Using Plasma TGFB1 as a Marker to Select Patients for Radiotherapy Dose Escalation

摘要

Transforming growth factor β (TGFB) is a multifunctional cytokine which plays an important role in a number of pathological conditions characterised by excessive fibrosis. TGFB has been shown to both increase the production of extracellular matrix and inhibit its degradation, which may lead to an excess of fibrous tissue formation. Successful treatment of fibrosing conditions results in the reduction in tissue TGFB expression. Many cancer patients have been found to have elevated circulating levels of TGFB at the time of diagnosis.

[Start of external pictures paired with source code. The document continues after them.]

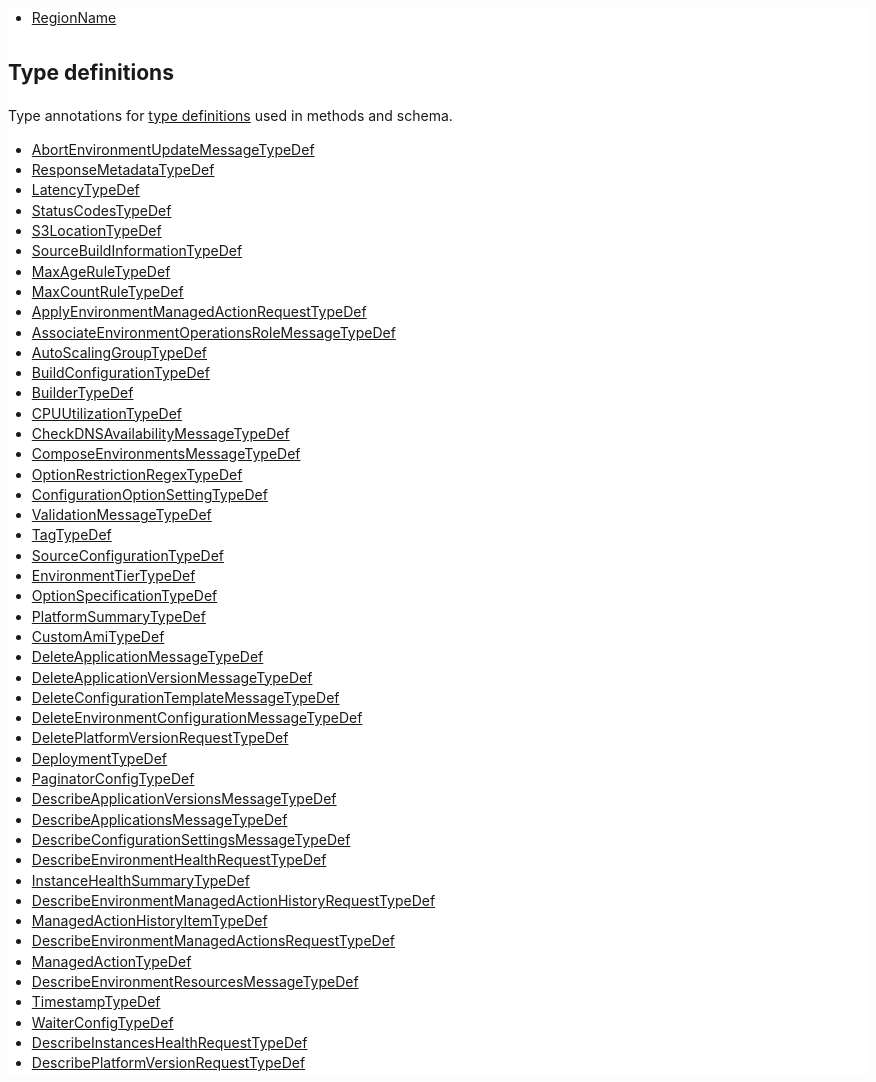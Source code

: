 - [RegionName](./literals.md#regionname)




## Type definitions

Type annotations for [type definitions](./type_defs.md) used in methods and schema.

- [AbortEnvironmentUpdateMessageTypeDef](./type_defs.md#abortenvironmentupdatemessagetypedef)
- [ResponseMetadataTypeDef](./type_defs.md#responsemetadatatypedef)
- [LatencyTypeDef](./type_defs.md#latencytypedef)
- [StatusCodesTypeDef](./type_defs.md#statuscodestypedef)
- [S3LocationTypeDef](./type_defs.md#s3locationtypedef)
- [SourceBuildInformationTypeDef](./type_defs.md#sourcebuildinformationtypedef)
- [MaxAgeRuleTypeDef](./type_defs.md#maxageruletypedef)
- [MaxCountRuleTypeDef](./type_defs.md#maxcountruletypedef)
- [ApplyEnvironmentManagedActionRequestTypeDef](./type_defs.md#applyenvironmentmanagedactionrequesttypedef)
- [AssociateEnvironmentOperationsRoleMessageTypeDef](./type_defs.md#associateenvironmentoperationsrolemessagetypedef)
- [AutoScalingGroupTypeDef](./type_defs.md#autoscalinggrouptypedef)
- [BuildConfigurationTypeDef](./type_defs.md#buildconfigurationtypedef)
- [BuilderTypeDef](./type_defs.md#buildertypedef)
- [CPUUtilizationTypeDef](./type_defs.md#cpuutilizationtypedef)
- [CheckDNSAvailabilityMessageTypeDef](./type_defs.md#checkdnsavailabilitymessagetypedef)
- [ComposeEnvironmentsMessageTypeDef](./type_defs.md#composeenvironmentsmessagetypedef)
- [OptionRestrictionRegexTypeDef](./type_defs.md#optionrestrictionregextypedef)
- [ConfigurationOptionSettingTypeDef](./type_defs.md#configurationoptionsettingtypedef)
- [ValidationMessageTypeDef](./type_defs.md#validationmessagetypedef)
- [TagTypeDef](./type_defs.md#tagtypedef)
- [SourceConfigurationTypeDef](./type_defs.md#sourceconfigurationtypedef)
- [EnvironmentTierTypeDef](./type_defs.md#environmenttiertypedef)
- [OptionSpecificationTypeDef](./type_defs.md#optionspecificationtypedef)
- [PlatformSummaryTypeDef](./type_defs.md#platformsummarytypedef)
- [CustomAmiTypeDef](./type_defs.md#customamitypedef)
- [DeleteApplicationMessageTypeDef](./type_defs.md#deleteapplicationmessagetypedef)
- [DeleteApplicationVersionMessageTypeDef](./type_defs.md#deleteapplicationversionmessagetypedef)
- [DeleteConfigurationTemplateMessageTypeDef](./type_defs.md#deleteconfigurationtemplatemessagetypedef)
- [DeleteEnvironmentConfigurationMessageTypeDef](./type_defs.md#deleteenvironmentconfigurationmessagetypedef)
- [DeletePlatformVersionRequestTypeDef](./type_defs.md#deleteplatformversionrequesttypedef)
- [DeploymentTypeDef](./type_defs.md#deploymenttypedef)
- [PaginatorConfigTypeDef](./type_defs.md#paginatorconfigtypedef)
- [DescribeApplicationVersionsMessageTypeDef](./type_defs.md#describeapplicationversionsmessagetypedef)
- [DescribeApplicationsMessageTypeDef](./type_defs.md#describeapplicationsmessagetypedef)
- [DescribeConfigurationSettingsMessageTypeDef](./type_defs.md#describeconfigurationsettingsmessagetypedef)
- [DescribeEnvironmentHealthRequestTypeDef](./type_defs.md#describeenvironmenthealthrequesttypedef)
- [InstanceHealthSummaryTypeDef](./type_defs.md#instancehealthsummarytypedef)
- [DescribeEnvironmentManagedActionHistoryRequestTypeDef](./type_defs.md#describeenvironmentmanagedactionhistoryrequesttypedef)
- [ManagedActionHistoryItemTypeDef](./type_defs.md#managedactionhistoryitemtypedef)
- [DescribeEnvironmentManagedActionsRequestTypeDef](./type_defs.md#describeenvironmentmanagedactionsrequesttypedef)
- [ManagedActionTypeDef](./type_defs.md#managedactiontypedef)
- [DescribeEnvironmentResourcesMessageTypeDef](./type_defs.md#describeenvironmentresourcesmessagetypedef)
- [TimestampTypeDef](./type_defs.md#timestamptypedef)
- [WaiterConfigTypeDef](./type_defs.md#waiterconfigtypedef)
- [DescribeInstancesHealthRequestTypeDef](./type_defs.md#describeinstanceshealthrequesttypedef)
- [DescribePlatformVersionRequestTypeDef](./type_defs.md#describeplatformversionrequesttypedef)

In addition, TGFB has been implicated in the pathogenesis of normal tissue injury after cancer therapy. Furthermore, changes in plasma TGFB levels during cancer treatment may correlate with risk of normal tissue injury from radiation therapy. The ability to select patients for different treatments based on relative risks for normal tissue injury has important implications for radiation oncologists. For certain malignancies, including non-small cell lung cancer, the delivery of higher doses of radiation may result in both improved local control and survival. Based on our preliminary data, we hypothesised that one could use serial plasma TGFB measurements to identify patients at low risk for normal tissue injury from conventional doses of radiation therapy and safely escalate the radiation dose in this subset of patients. Herein, we report the results of a clinical trial designed to test this hypothesis in patients with non-small cell lung cancer.